Rzepka pisze:Ja wczoraj wieczorem swoje nasionka postawiłam w pojemniczku z wodą na kaloryferze i o nich zapomniałam . Gdy dzisiaj chciałam siać, były przyschnięte do naczynka, zamoczyłam powtórnie, ale nie wiem, czy one nadają się do wysiewu, może lepiej zamoczyć świeżą partię nasion ?
Pozdrawiam
I co zrobiłaś, ja bym zalała jeszcze raz wodą i poobserwowała czy prawidłowo pęcznieją i spróbowała wysiać, nasionka Miny bardzo szybko odżywają, więc może być różnie, jeżeli wyschły Ci już napęczniałe, to mogły wyschnąć zarodki i nic już z nich nie będzie.
Ubezpieczyłam się na dwa fronty Do jednej kuwety wysiałam nową partię niemoczonych, do drugie te wyschnięte i powtórnie zamoczone.
Sama jestem ciekawa efektów kiełkowania
Moje Minki już rosną w górę, jak szalone.
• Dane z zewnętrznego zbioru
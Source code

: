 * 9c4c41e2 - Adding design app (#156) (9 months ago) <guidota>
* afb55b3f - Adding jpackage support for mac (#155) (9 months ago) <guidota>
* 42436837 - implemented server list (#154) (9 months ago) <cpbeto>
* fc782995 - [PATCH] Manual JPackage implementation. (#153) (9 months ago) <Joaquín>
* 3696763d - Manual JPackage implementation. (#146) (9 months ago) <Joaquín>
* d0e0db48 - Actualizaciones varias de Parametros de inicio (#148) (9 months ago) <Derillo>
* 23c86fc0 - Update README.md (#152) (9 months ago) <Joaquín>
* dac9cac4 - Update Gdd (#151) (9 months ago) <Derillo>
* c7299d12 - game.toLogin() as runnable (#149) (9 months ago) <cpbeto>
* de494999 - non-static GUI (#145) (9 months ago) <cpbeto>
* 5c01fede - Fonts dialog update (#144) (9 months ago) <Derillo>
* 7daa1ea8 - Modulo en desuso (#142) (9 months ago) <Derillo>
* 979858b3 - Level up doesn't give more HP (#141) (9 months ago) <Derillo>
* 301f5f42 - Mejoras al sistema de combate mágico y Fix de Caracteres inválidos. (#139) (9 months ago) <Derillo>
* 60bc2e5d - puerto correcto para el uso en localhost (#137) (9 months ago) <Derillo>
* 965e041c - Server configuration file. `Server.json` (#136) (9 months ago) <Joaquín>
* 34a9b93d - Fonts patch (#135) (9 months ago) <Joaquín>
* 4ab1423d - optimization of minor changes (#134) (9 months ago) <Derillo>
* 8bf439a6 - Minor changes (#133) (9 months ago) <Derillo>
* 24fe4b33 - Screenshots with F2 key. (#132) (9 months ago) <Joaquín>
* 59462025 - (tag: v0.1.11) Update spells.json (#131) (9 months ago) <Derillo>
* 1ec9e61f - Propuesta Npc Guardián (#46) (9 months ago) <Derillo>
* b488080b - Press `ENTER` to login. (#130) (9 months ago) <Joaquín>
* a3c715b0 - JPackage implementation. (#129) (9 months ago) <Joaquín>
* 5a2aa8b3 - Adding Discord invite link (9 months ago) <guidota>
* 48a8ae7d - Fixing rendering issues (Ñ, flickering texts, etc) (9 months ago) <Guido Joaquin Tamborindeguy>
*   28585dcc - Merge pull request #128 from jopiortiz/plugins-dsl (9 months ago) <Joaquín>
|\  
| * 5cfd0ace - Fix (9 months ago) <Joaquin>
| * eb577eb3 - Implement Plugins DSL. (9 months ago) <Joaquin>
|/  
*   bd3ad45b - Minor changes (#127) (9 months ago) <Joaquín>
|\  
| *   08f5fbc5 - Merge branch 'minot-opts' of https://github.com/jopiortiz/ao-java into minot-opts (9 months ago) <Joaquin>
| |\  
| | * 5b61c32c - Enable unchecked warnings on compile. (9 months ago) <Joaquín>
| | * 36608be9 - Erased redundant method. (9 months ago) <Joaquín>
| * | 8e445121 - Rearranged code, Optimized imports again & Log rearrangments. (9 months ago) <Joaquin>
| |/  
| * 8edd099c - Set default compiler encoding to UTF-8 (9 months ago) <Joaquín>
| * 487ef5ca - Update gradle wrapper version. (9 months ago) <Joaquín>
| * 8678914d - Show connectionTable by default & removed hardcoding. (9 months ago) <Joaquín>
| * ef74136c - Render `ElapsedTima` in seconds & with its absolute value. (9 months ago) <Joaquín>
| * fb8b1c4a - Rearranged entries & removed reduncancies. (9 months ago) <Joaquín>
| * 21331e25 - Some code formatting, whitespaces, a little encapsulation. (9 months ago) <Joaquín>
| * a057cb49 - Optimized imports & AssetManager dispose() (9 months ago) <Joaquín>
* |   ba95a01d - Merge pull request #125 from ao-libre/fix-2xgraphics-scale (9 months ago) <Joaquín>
A że to mój pierwszy raz z tą rośliną, jedną sadzonkę postanowiłam lekko czknąć, żeby wypuściła nowe pędy po bokach. I udało się. Z innymi tak samo zrobię. Chociaż jak tak się dokładnie przyjrzeć to w kącikach liści są już zaczątki nowych pędów.
Pewnie brakuję im zachęty
Co jakieś 50cm powinno być okej, zależy też jak duże masz sadzonki. Weź jeszcze pod uwagę to, że lubią "łysieć" od dołu. Jeśli zapewnisz im dość wody i jedzonka to powinny dać popis.
Jak tam wasze minki?
Ja od lutego próbowałam z sadzonkami, wszystkie padały, dopiero jak wysiałam na początku kwietnia i trzymałam w foliaku, utrzymały się. Obecnie wygląda tak;
Ciągle szukam jednorocznego, bezproblemowego pnącza z ładnymi kwiatami. Próbowałem już kobeę i tunbergię. Różnie z nimi bywało. Kobea kwitła pięknie, ale dopiero od września, natomiast tunbergia miała drobne kwiaty. W tym roku próbuję minę i jak na razie zapowiada się całkiem nieźle :
Ciekaw jestem jak rosną Wasze powoje gwiezdne.